Wednesday, November 30, 2016

Quote of the Day (27)

It was Epicurus who first posed this famous paradox around 350 BC:

“Is God willing to prevent evil, but not able?
Then he is not omnipotent.
Is he able, but not willing?
Then he is malevolent.
Is he both able and willing?
Then whence cometh evil?
Is he neither able nor willing?
Then why call him God?”

At least we think it was Epicurus. Some believe the lines were misattributed to him by later philosophers like David Hume. But it hardly matters who said them and when: the fact is that men have struggled to explain suffering as long as men have been thinking about their place in the universe, and this particular formulation is one of the ways they have attempted to deal with the question.

Epicurean Evil

Now, the thing Epicurus describes with the word “evil” here is close to what Richard Dawkins calls the “pitiless indifference” of the universe. Suffering. Nature, red in tooth and claw. Cancer, tsunamis, predatory animals and grotesque mutations. Epicurus didn’t believe in supernatural evil. Dawkins says he doesn’t either, though he can’t seem to restrain himself from describing the universe as “pitiless”, a quality which is quite personal and not the least bit natural.

Natural suffering is an unnecessary limitation on the word “evil”, I think. I am inclined, just for the sake of argument, to extend the Epicurean concept of evil to include not just the negative fallout from the apparent randomness of the universe but the malign intentions of man and other intelligences within it as well.

The Worst Thing Ever

Either way, notice this: the questions Epicurus poses can only be asked ingenuously by a materialist, by someone who discounts all supernatural or spiritual explanations for life. They can only be asked by someone already wholly convinced that earthly suffering is the very worst bad, Bad, BAD thing that could ever be envisioned.

The possibility that earthly suffering might not be the worst conceivable evil in the universe is something Epicurus does not entertain. Look at the second of his four questions:
“Is [God] able, but not willing [to prevent suffering]? Then he is malevolent.”
This doesn’t follow at all. Malevolence is only one of many possible motives for non-interference in the natural course of events.

An Illustration

When you teach your little girl to ride a bike, you are certainly able to prevent every possible negative outcome — provided you run alongside her for the rest of her life, holding firmly on to the handlebars to prevent her from tipping over and steering her away from every possible obstacle with which she might inadvertently collide.

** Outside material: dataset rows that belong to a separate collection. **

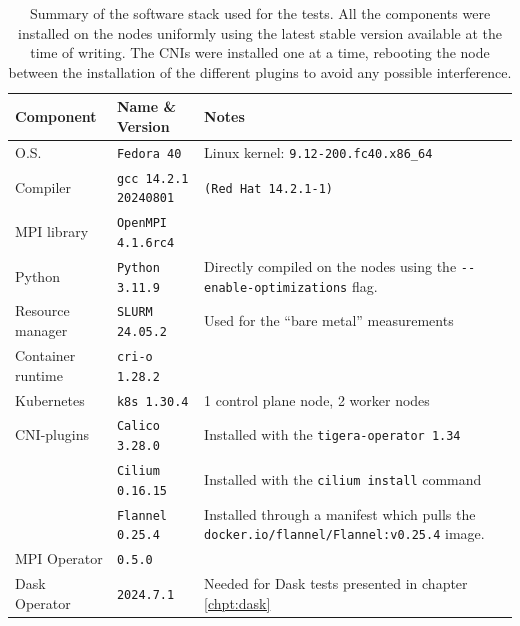 \begin{table}[H]
  \centering
  \begin{tabularx}{\linewidth}{p{}p{}X}  %
    \toprule
    \textbf{Component} & \textbf{Name \& Version} & \textbf{Notes} \\
    \midrule
    O.S.              & \texttt{Fedora 40}           & Linux kernel: \texttt{9.12-200.fc40.x86\_64} \\
    Compiler          & \texttt{gcc 14.2.1 20240801} & \texttt{(Red Hat 14.2.1-1)}   \\
    MPI library       & \texttt{OpenMPI 4.1.6rc4}    &  \\
    Python            & \texttt{Python 3.11.9}       & Directly compiled on the nodes using the \newline \texttt{-}\texttt{-enable-optimizations} flag. \\
    Resource manager  & \texttt{SLURM 24.05.2}       & Used for the ``bare metal'' measurements \\
    Container runtime & \texttt{cri-o 1.28.2}        &  \\
    Kubernetes        & \texttt{k8s 1.30.4}          &  1 control plane node, 2 worker nodes\\
    CNI-plugins       & \texttt{Calico 3.28.0}       & Installed with the \texttt{tigera-operator 1.34} \\
    \                 & \texttt{Cilium 0.16.15}      & Installed with the \texttt{cilium install} command \\
                      & \texttt{Flannel 0.25.4}      & Installed through a manifest which pulls the \texttt{docker.io/flannel/Flannel:v0.25.4} image. \\
    MPI Operator      & \texttt{0.5.0}               &  \\
    Dask Operator     & \texttt{2024.7.1}            & Needed for Dask tests presented in chapter \ref{chpt:dask} \\
   \bottomrule
  \end{tabularx}
  \caption{Summary of the software stack used for the tests. All the components
    were installed on the nodes uniformly using the latest stable version
    available at the time of writing. The CNIs were installed one at a time,
    rebooting the node between the installation of the different plugins to
    avoid any possible interference.}
  \label{tab:softwarestack}
\end{table}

But what parent — or what child, for that matter — views that kind of obsessive micromanagement as desirable? Pain could be absolutely prevented, certainly, but at the cost of your daughter’s maturity, knowledge and autonomy, not to mention the joy in sharing a common experience with her parents, siblings and friends, and the satisfaction and confidence she would derive from her efforts — or even something as basic as the joy of feeling the wind blowing through her hair as she flies down a hill.

God could certainly deal with us like that if he wished, but we would be different beings entirely as a result, and not better ones.

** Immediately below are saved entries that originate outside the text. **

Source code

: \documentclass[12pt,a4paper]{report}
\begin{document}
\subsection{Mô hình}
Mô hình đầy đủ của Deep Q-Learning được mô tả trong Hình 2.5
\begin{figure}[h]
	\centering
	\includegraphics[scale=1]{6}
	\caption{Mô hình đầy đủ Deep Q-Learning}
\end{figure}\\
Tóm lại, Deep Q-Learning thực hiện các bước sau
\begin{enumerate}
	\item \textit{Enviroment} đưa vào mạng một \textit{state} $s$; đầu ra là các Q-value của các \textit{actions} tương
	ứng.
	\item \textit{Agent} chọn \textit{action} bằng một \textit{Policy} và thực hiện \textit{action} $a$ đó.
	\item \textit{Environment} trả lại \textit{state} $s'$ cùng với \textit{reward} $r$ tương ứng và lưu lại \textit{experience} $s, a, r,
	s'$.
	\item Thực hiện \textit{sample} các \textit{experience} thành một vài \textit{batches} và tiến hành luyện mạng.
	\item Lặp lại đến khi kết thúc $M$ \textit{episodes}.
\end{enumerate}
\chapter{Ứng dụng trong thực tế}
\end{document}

Adding Eternity to the Picture

The Paradox presupposes a material universe and a finite human lifespan. Mortality then imposes its average four-score-and-ten year limitation on both pleasure and pain. In such a scenario, human pleasure then becomes the very best thing in the world; human pain the very worst.

But add eternity to the picture and all these assumptions fly out the window. If God made man to know, love him and be loved by him throughout endless ages, how do we measure a few moments of temporal suffering then? What weight should we give death when it may be overturned by divine fiat as easily as a mother puts a Band-Aid on a little girl’s injured knee? If the God of the Bible exists, then the stakes have been raised by orders of magnitude never envisioned by Epicurus.

Suppose, for a moment, that “this light momentary affliction is preparing for us an eternal weight of glory beyond all comparison”? What then would we do with Epicurus’ naturalistic assumptions?

Beyond Imaginable Suffering and Pleasure

If some possible bad outcome exists that is infinitely worse than the immediate and temporary sensations of pain and loss experienced by mortal beings — like, say, eternal separation from one’s Creator — then there is no paradox. Oddly, this is precisely what the Bible tells us.

Moreover, if some possible greater good exists worth living a life that includes pain — say, perhaps, an eternity of blissful fellowship with God and everyone and everything worth loving — again, no paradox exists. This too is what we find in the pages of holy writ.

In either event, the Epicurean Paradox tells us nothing useful or conclusive about the character or attributes of God. It only tells us poor old Epicurus wore spiritual blinkers.